***** Information provided *****

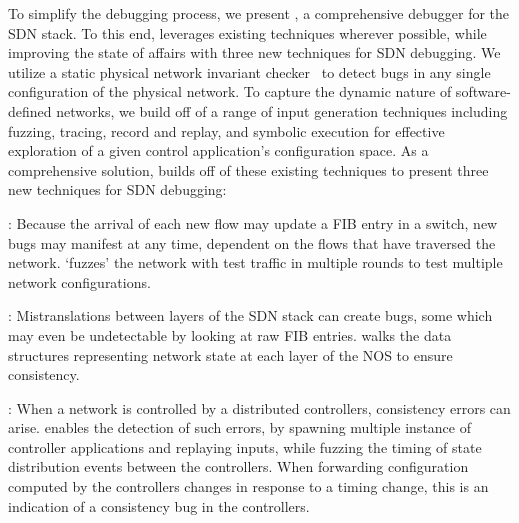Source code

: To simplify the debugging process, we present \projectname{}, a comprehensive debugger for the SDN stack.
To this end, \projectname{} leverages existing techniques wherever possible, while improving the state of affairs
with three new techniques for SDN debugging. We utilize a static physical network invariant
checker~\cite{anteater} to detect bugs in any single configuration of the
physical network. To capture the dynamic nature of software-defined networks,
we build off of a range of input generation techniques including fuzzing, tracing, record and
replay, and symbolic execution for effective exploration of a given control
application's configuration space. 
As a comprehensive solution, \projectname{} builds off of these existing techniques to present
 three new techniques for SDN debugging:

:  Because the arrival of each new flow may update a FIB entry in a switch,
 new bugs may
manifest at any time, dependent on the flows that have traversed the network. \projectname{} `fuzzes' the network with 
test traffic in multiple rounds to test multiple network configurations.

: Mistranslations between layers of the SDN stack can create bugs, some which
may even be undetectable by looking at raw FIB entries. \projectname{} walks the data structures representing network state
at each layer of the NOS to ensure consistency.

: When a network is controlled by a distributed controllers, consistency
errors can arise. \projectname{} enables the detection of such errors, by spawning multiple instance of controller
applications and replaying inputs, while fuzzing the timing of state distribution events between the controllers. When forwarding
configuration computed by the controllers changes in response to a timing change, this is an indication of a consistency
bug in the controllers.


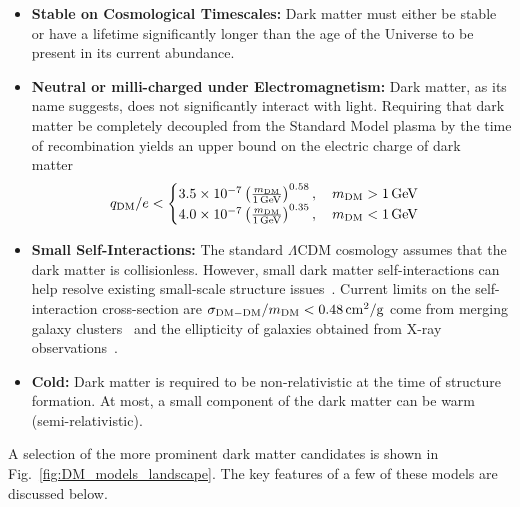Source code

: \begin{itemize}
    \item \textbf{Stable on Cosmological Timescales:} Dark matter must either be stable or have a lifetime significantly longer than the age of the Universe to be present in its current abundance. 
    
    \item \textbf{Neutral or milli-charged under Electromagnetism:} Dark matter, as its name suggests, does not significantly interact with light. Requiring that dark matter be completely decoupled from the Standard Model plasma by the time of recombination yields an upper bound on the electric charge of dark matter~\cite{McDermott:2010pa_TurningLightsHow} 
    \begin{equation}
        q_\mathrm{DM}/e < \begin{cases}
            3.5\times10^{-7} \left( \frac{m_\mathrm{DM}}{1{\rm \,GeV}}\right)^{0.58},\quad m_\mathrm{DM} > 1{\rm \,GeV}\\
            4.0\times 10^{-7}\left( \frac{m_\mathrm{DM}}{1{\rm \,GeV}}\right)^{0.35},\quad m_\mathrm{DM} <1{\rm \,GeV}
        \end{cases}
    \end{equation}
    
    \item \textbf{Small Self-Interactions:} The standard $\Lambda$CDM cosmology assumes that the dark matter is collisionless. However, small dark matter self-interactions can help resolve existing small-scale structure issues~\cite{Tulin:2017ara_feb_DarkMatterSelfinteractions, Spergel:1999mh_Observationalevidenceselfinteracting}. Current limits on the self-interaction cross-section are $\sigma_{\mathrm{DM-DM}}/m_\mathrm{DM} < 0.48{\rm \,cm}^2/\mathrm{g}$ come from merging galaxy clusters~\cite{Randall:2008ppe_ConstraintsSelfInteractionCrossSection} and the ellipticity of galaxies obtained from X-ray observations~\cite{Buote:2002wd_ChandraEvidenceFlattened}.

    \item \textbf{Cold:} Dark matter is required to be non-relativistic at the time of structure formation. At most, a small component of the dark matter can be warm (semi-relativistic).
\end{itemize}
A selection of the more prominent dark matter candidates is shown in Fig.~\ref{fig:DM_models_landscape}. The key features of a few of these models are discussed below.

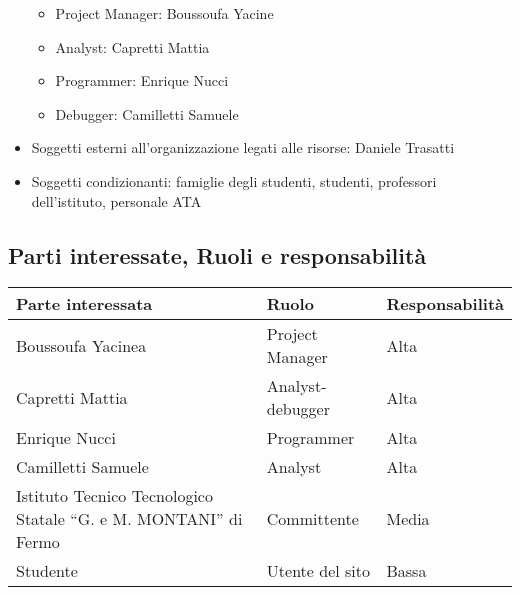 \documentclass{article}
\begin{document}
\begin{flushleft}
\begin{itemize}
\begin{itemize}
				\item Project Manager: Boussoufa Yacine

				\item Analyst: Capretti Mattia

				\item Programmer: Enrique Nucci

				\item Debugger: Camilletti Samuele

			\end{itemize}

			\item Soggetti esterni all'organizzazione legati alle risorse: Daniele Trasatti

			\item Soggetti condizionanti: famiglie degli studenti, studenti, professori dell'istituto, personale ATA

		\end{itemize}

		\subsection{Parti interessate, Ruoli e responsabilità}

		\begin{tabular}{ |p{4cm}|p{4cm}|p{4cm}|  }

			\hline

			Parte interessata&Ruolo &Responsabilità\\

			\hline

			Boussoufa Yacinea&Project Manager&Alta\\

			\hline

			Capretti Mattia&Analyst-debugger&Alta\\

			\hline

			Enrique Nucci&Programmer&Alta\\

			\hline

			Camilletti Samuele&Analyst&Alta\\

			\hline

			Istituto Tecnico Tecnologico Statale “G. e M. MONTANI” di Fermo&Committente&Media\\

        	\hline

        	Studente   & Utente del sito & Bassa \\


\end{tabular}
\end{flushleft}
\end{document}
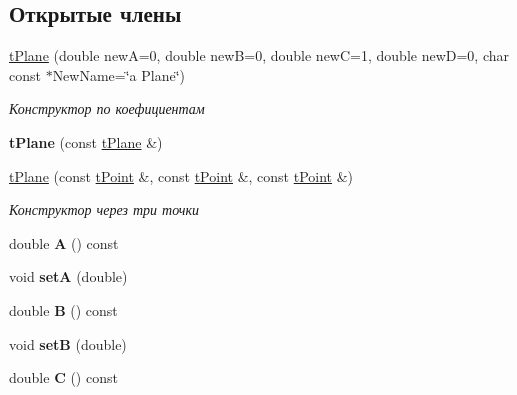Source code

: \subsection*{Открытые члены}
\begin{DoxyCompactItemize}
\item 
\mbox{\label{classtPlane_a82b8ca291bcb680731ea06067267bfe3}} 
\hyperlink{classtPlane_a82b8ca291bcb680731ea06067267bfe3}{t\+Plane} (double newA=0, double newB=0, double newC=1, double newD=0, char const $\ast$New\+Name=\char`\"{}a Plane\char`\"{})
\begin{DoxyCompactList}\small\item\em Конструктор по коефициентам \end{DoxyCompactList}\item 
\mbox{\label{classtPlane_a18e2a0d542a83f8f250b70b9bda9c9c9}} 
{\bfseries t\+Plane} (const \hyperlink{classtPlane}{t\+Plane} \&)
\item 
\mbox{\label{classtPlane_a7232f7e46cd8e8ae4dfec128dd277b1f}} 
\hyperlink{classtPlane_a7232f7e46cd8e8ae4dfec128dd277b1f}{t\+Plane} (const \hyperlink{classtPoint}{t\+Point} \&, const \hyperlink{classtPoint}{t\+Point} \&, const \hyperlink{classtPoint}{t\+Point} \&)
\begin{DoxyCompactList}\small\item\em Конструктор через три точки \end{DoxyCompactList}\item 
\mbox{\label{classtPlane_a4ddac807c5347da56a1300b7fb7b577f}} 
double {\bfseries A} () const
\item 
\mbox{\label{classtPlane_a60ebb124c3ff083af76de458971844a6}} 
void {\bfseries setA} (double)
\item 
\mbox{\label{classtPlane_abf7d8f068035f46ca31c5da6566e7732}} 
double {\bfseries B} () const
\item 
\mbox{\label{classtPlane_ae6241f12630da93be209c38e1472119e}} 
void {\bfseries setB} (double)
\item 
\mbox{\label{classtPlane_ac2a72791a7336b7c56afe1f5d396c52b}} 
double {\bfseries C} () const

\end{DoxyCompactItemize}
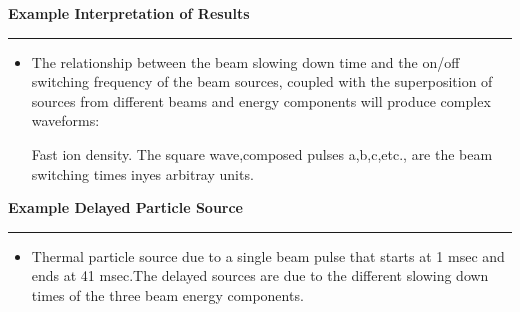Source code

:     \begin{slide}          \setlength{\topmargin}{-0.5 in}
       \begin{center}
           \Large\bfseries Example Interpretation of Results
        \bigskip
        \end{center}
        \hrule height4pt
         \begin{itemize} \bfseries \tiny
          \item The relationship between the beam slowing down time and
          the on/off switching frequency of the beam sources, coupled
          with the superposition of sources from different beams and
          energy components will produce complex
          waveforms:


        Fast ion density.
                 The square wave,composed pulses a,b,c,etc., are the
                 beam switching times inyes
                 arbitray units.
    \end{itemize}
    \end{slide} 
 
    \begin{slide}          \setlength{\topmargin}{0. in}
       \begin{center}
           \Large\bfseries Example Delayed Particle Source
        \bigskip
        \end{center}
        \hrule height4pt
         \begin{itemize} \bfseries \tiny
          \item


         Thermal  particle source due to a
          single beam pulse that starts at 1 msec and ends at 41
          msec.The delayed sources are due to the different slowing
          down times of the three beam energy components.
    \end{itemize}
    \end{slide}


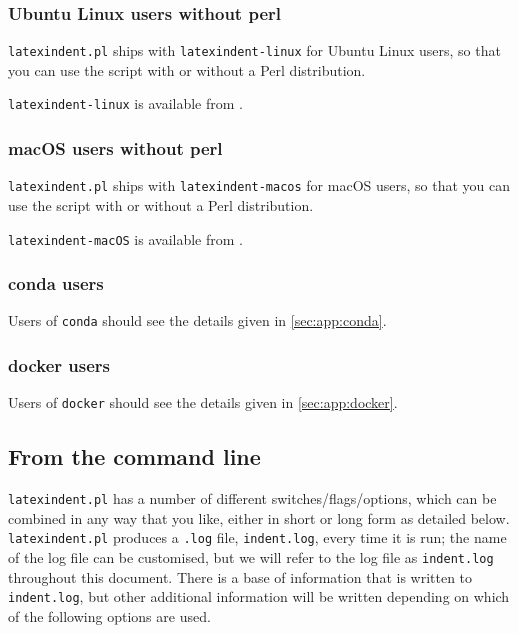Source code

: \subsubsection{Ubuntu Linux users without perl}
 \texttt{latexindent.pl} ships with \texttt{latexindent-linux} for Ubuntu
 Linux users, so that you can use the script with or without a Perl distribution.
   

 \texttt{latexindent-linux} is available from \cite{latexindent-home}.

\subsubsection{macOS users without perl}
 \texttt{latexindent.pl} ships with \texttt{latexindent-macos} for macOS
 users, so that you can use the script with or without a Perl distribution.
   

 \texttt{latexindent-macOS} is available from \cite{latexindent-home}.

\subsubsection{conda users}
 Users of \texttt{conda} should see the details given in \cref{sec:app:conda}.

\subsubsection{docker users}
 Users of \texttt{docker} should see the details given in \cref{sec:app:docker}.

\subsection{From the command line}\label{sec:commandline}
 \texttt{latexindent.pl} has a number of different switches/flags/options, which
 can be combined in any way that you like, either in short or long form as detailed below.
 \texttt{latexindent.pl} produces a \texttt{.log} file, \texttt{indent.log}, every time it
 is run; the name of the log file can be customised, but we will refer to the log file as
 \texttt{indent.log} throughout this document. There is a base of information that is
 written to \texttt{indent.log}, but other additional information will be written
 depending on which of the following options are used.


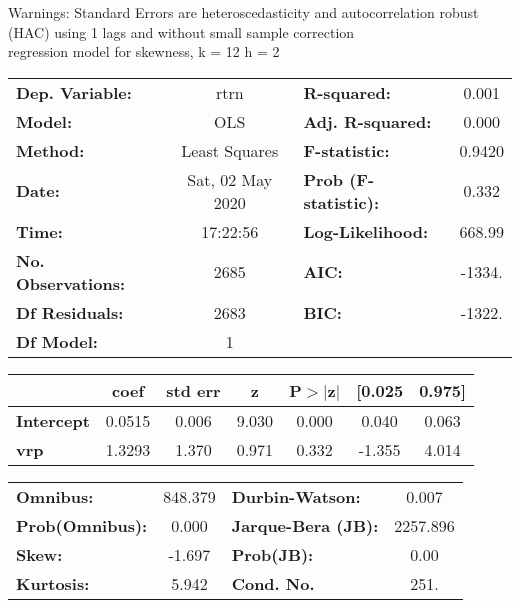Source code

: Warnings: \newline
 [1] Standard Errors are heteroscedasticity and autocorrelation robust (HAC) using 1 lags and without small sample correction\\ 

regression model for skewness, k = 12 h = 2\begin{center}
\begin{tabular}{lclc}
\toprule
\textbf{Dep. Variable:}    &       rtrn       & \textbf{  R-squared:         } &     0.001   \\
\textbf{Model:}            &       OLS        & \textbf{  Adj. R-squared:    } &     0.000   \\
\textbf{Method:}           &  Least Squares   & \textbf{  F-statistic:       } &    0.9420   \\
\textbf{Date:}             & Sat, 02 May 2020 & \textbf{  Prob (F-statistic):} &    0.332    \\
\textbf{Time:}             &     17:22:56     & \textbf{  Log-Likelihood:    } &    668.99   \\
\textbf{No. Observations:} &        2685      & \textbf{  AIC:               } &    -1334.   \\
\textbf{Df Residuals:}     &        2683      & \textbf{  BIC:               } &    -1322.   \\
\textbf{Df Model:}         &           1      & \textbf{                     } &             \\
\bottomrule
\end{tabular}
\begin{tabular}{lcccccc}
                   & \textbf{coef} & \textbf{std err} & \textbf{z} & \textbf{P$> |$z$|$} & \textbf{[0.025} & \textbf{0.975]}  \\
\midrule
\textbf{Intercept} &       0.0515  &        0.006     &     9.030  &         0.000        &        0.040    &        0.063     \\
\textbf{vrp}       &       1.3293  &        1.370     &     0.971  &         0.332        &       -1.355    &        4.014     \\
\bottomrule
\end{tabular}
\begin{tabular}{lclc}
\textbf{Omnibus:}       & 848.379 & \textbf{  Durbin-Watson:     } &    0.007  \\
\textbf{Prob(Omnibus):} &   0.000 & \textbf{  Jarque-Bera (JB):  } & 2257.896  \\
\textbf{Skew:}          &  -1.697 & \textbf{  Prob(JB):          } &     0.00  \\
\textbf{Kurtosis:}      &   5.942 & \textbf{  Cond. No.          } &     251.  \\
\bottomrule
\end{tabular}
\end{center}

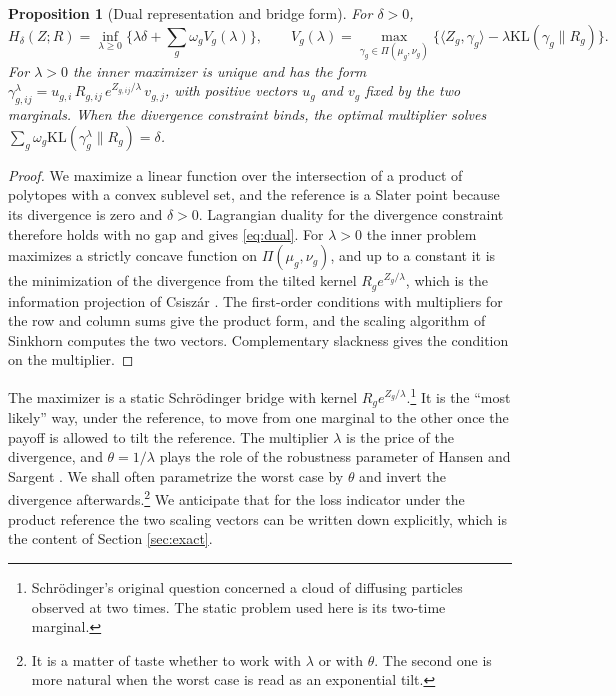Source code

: \documentclass[11pt,a4paper]{article}
\theoremstyle{notesplain}
\newtheorem{proposition}[theorem]{Proposition}
\theoremstyle{notesupright}
\numberwithin{equation}{section}
\newcommand{\KL}{\mathrm{KL}}
\begin{document}
\begin{proposition}[Dual representation and bridge form]
\label{prop:dual}
For $\delta>0$,
\begin{equation}
H_\delta(Z;R)=\inf_{\lambda\ge0}\Big\{\lambda\delta+\sum_g\omega_g V_g(\lambda)\Big\},\qquad V_g(\lambda)=\max_{\gamma_g\in\Pi(\mu_g,\nu_g)}\big\{\langle Z_g,\gamma_g\rangle-\lambda\KL(\gamma_g\|R_g)\big\}.
\label{eq:dual}
\end{equation}
For $\lambda>0$ the inner maximizer is unique and has the form $\gamma^\lambda_{g,ij}=u_{g,i}\,R_{g,ij}\,e^{Z_{g,ij}/\lambda}\,v_{g,j}$, with positive vectors $u_g$ and $v_g$ fixed by the two marginals. When the divergence constraint binds, the optimal multiplier solves $\sum_g\omega_g\KL(\gamma^\lambda_g\|R_g)=\delta$.
\end{proposition}

\begin{proof}
We maximize a linear function over the intersection of a product of polytopes with a convex sublevel set, and the reference is a Slater point because its divergence is zero and $\delta>0$. Lagrangian duality for the divergence constraint therefore holds with no gap and gives \eqref{eq:dual}. For $\lambda>0$ the inner problem maximizes a strictly concave function on $\Pi(\mu_g,\nu_g)$, and up to a constant it is the minimization of the divergence from the tilted kernel $R_ge^{Z_g/\lambda}$, which is the information projection of Csiszár \cite{csiszar}. The first-order conditions with multipliers for the row and column sums give the product form, and the scaling algorithm of Sinkhorn \cite{sinkhorn} computes the two vectors. Complementary slackness gives the condition on the multiplier.
\end{proof}

The maximizer is a static Schrödinger bridge with kernel $R_ge^{Z_g/\lambda}$.\footnote{Schrödinger's original question concerned a cloud of diffusing particles observed at two times. The static problem used here is its two-time marginal.} It is the ``most likely'' way, under the reference, to move from one marginal to the other once the payoff is allowed to tilt the reference. The multiplier $\lambda$ is the price of the divergence, and $\theta=1/\lambda$ plays the role of the robustness parameter of Hansen and Sargent \cite{hansensargent2008}. We shall often parametrize the worst case by $\theta$ and invert the divergence afterwards.\footnote{It is a matter of taste whether to work with $\lambda$ or with $\theta$. The second one is more natural when the worst case is read as an exponential tilt.} We anticipate that for the loss indicator under the product reference the two scaling vectors can be written down explicitly, which is the content of Section \ref{sec:exact}.
\end{document}
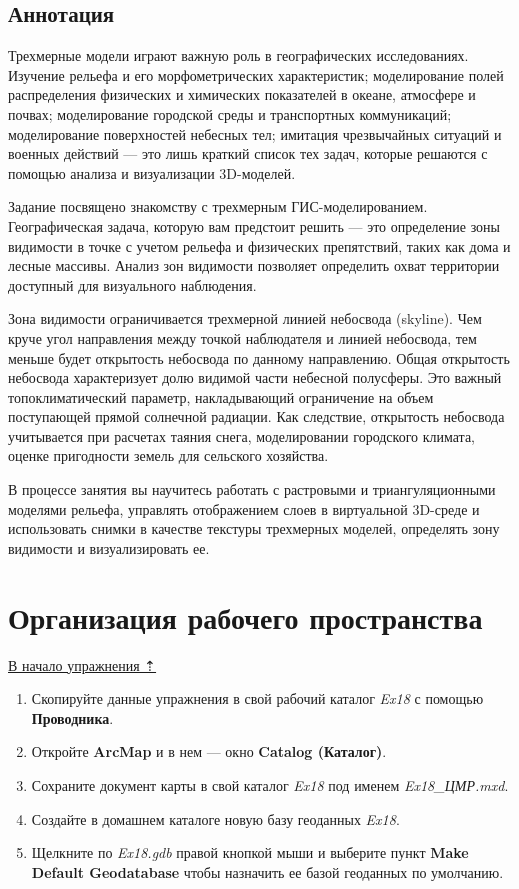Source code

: \documentclass[12pt,]{book}
\begin{document}
\hypertarget{threed-modelling-annotation}{%
\subsection{Аннотация}\label{threed-modelling-annotation}}

Трехмерные модели играют важную роль в географических исследованиях. Изучение рельефа и его морфометрических характеристик; моделирование полей распределения физических и химических показателей в океане, атмосфере и почвах; моделирование городской среды и транспортных коммуникаций; моделирование поверхностей небесных тел; имитация чрезвычайных ситуаций и военных действий --- это лишь краткий список тех задач, которые решаются с помощью анализа и визуализации 3D-моделей.

Задание посвящено знакомству с трехмерным ГИС-моделированием. Географическая задача, которую вам предстоит решить --- это определение зоны видимости в точке с учетом рельефа и физических препятствий, таких как дома и лесные массивы. Анализ зон видимости позволяет определить охват территории доступный для визуального наблюдения.

Зона видимости ограничивается трехмерной линией небосвода (skyline). Чем круче угол направления между точкой наблюдателя и линией небосвода, тем меньше будет открытость небосвода по данному направлению. Общая открытость небосвода характеризует долю видимой части небесной полусферы. Это важный топоклиматический параметр, накладывающий ограничение на объем поступающей прямой солнечной радиации. Как следствие, открытость небосвода учитывается при расчетах таяния снега, моделировании городского климата, оценке пригодности земель для сельского хозяйства.

В процессе занятия вы научитесь работать с растровыми и триангуляционными моделями рельефа, управлять отображением слоев в виртуальной 3D-среде и использовать снимки в качестве текстуры трехмерных моделей, определять зону видимости и визуализировать ее.

\hypertarget{threed-modelling-workspace}{%
\section{Организация рабочего пространства}\label{threed-modelling-workspace}}

\protect\hyperlink{threed-modelling}{В начало упражнения ⇡}

\begin{enumerate}
\def\labelenumi{\arabic{enumi}.}
\item
  Скопируйте данные упражнения в свой рабочий каталог \emph{Ex18} с помощью \textbf{Проводника}.
\item
  Откройте \textbf{ArcMap} и в нем --- окно \textbf{Catalog (Каталог)}.
\item
  Сохраните документ карты в свой каталог \emph{Ex18} под именем \emph{Ex18\_ЦМР.mxd}.
\item
  Создайте в домашнем каталоге новую базу геоданных \emph{Ex18}.
\item
  Щелкните по \emph{Ex18.gdb} правой кнопкой мыши и выберите пункт \textbf{Make Default Geodatabase} чтобы назначить ее базой геоданных по умолчанию.
\end{enumerate}
\end{document}
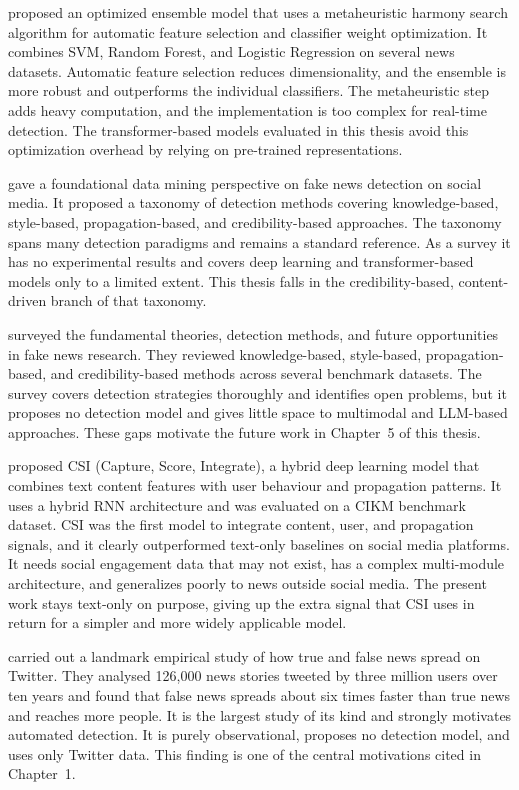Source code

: \citep{Huang2020FakeNews} proposed an optimized ensemble model that uses a metaheuristic harmony search algorithm for automatic feature selection and classifier weight optimization. It combines SVM, Random Forest, and Logistic Regression on several news datasets. Automatic feature selection reduces dimensionality, and the ensemble is more robust and outperforms the individual classifiers. The metaheuristic step adds heavy computation, and the implementation is too complex for real-time detection. The transformer-based models evaluated in this thesis avoid this optimization overhead by relying on pre-trained representations.

\citep{Shu2017FakeNewsDetection} gave a foundational data mining perspective on fake news detection on social media. It proposed a taxonomy of detection methods covering knowledge-based, style-based, propagation-based, and credibility-based approaches. The taxonomy spans many detection paradigms and remains a standard reference. As a survey it has no experimental results and covers deep learning and transformer-based models only to a limited extent. This thesis falls in the credibility-based, content-driven branch of that taxonomy.

\citep{Zhou2020Survey} surveyed the fundamental theories, detection methods, and future opportunities in fake news research. They reviewed knowledge-based, style-based, propagation-based, and credibility-based methods across several benchmark datasets. The survey covers detection strategies thoroughly and identifies open problems, but it proposes no detection model and gives little space to multimodal and LLM-based approaches. These gaps motivate the future work in Chapter~5 of this thesis.

\citep{Ruchansky2017CSI} proposed CSI (Capture, Score, Integrate), a hybrid deep learning model that combines text content features with user behaviour and propagation patterns. It uses a hybrid RNN architecture and was evaluated on a CIKM benchmark dataset. CSI was the first model to integrate content, user, and propagation signals, and it clearly outperformed text-only baselines on social media platforms. It needs social engagement data that may not exist, has a complex multi-module architecture, and generalizes poorly to news outside social media. The present work stays text-only on purpose, giving up the extra signal that CSI uses in return for a simpler and more widely applicable model.

\citep{Vosoughi2018Spread} carried out a landmark empirical study of how true and false news spread on Twitter. They analysed 126,000 news stories tweeted by three million users over ten years and found that false news spreads about six times faster than true news and reaches more people. It is the largest study of its kind and strongly motivates automated detection. It is purely observational, proposes no detection model, and uses only Twitter data. This finding is one of the central motivations cited in Chapter~1.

*****

◆ **Task directions**:
Read through the listing and copy each line in which the word "equation" occurs.

◆ **Answer below**:
    \begin{equation}
    \end{equation}
\numberwithin{equation}{section}
\begin{equation}
\end{equation}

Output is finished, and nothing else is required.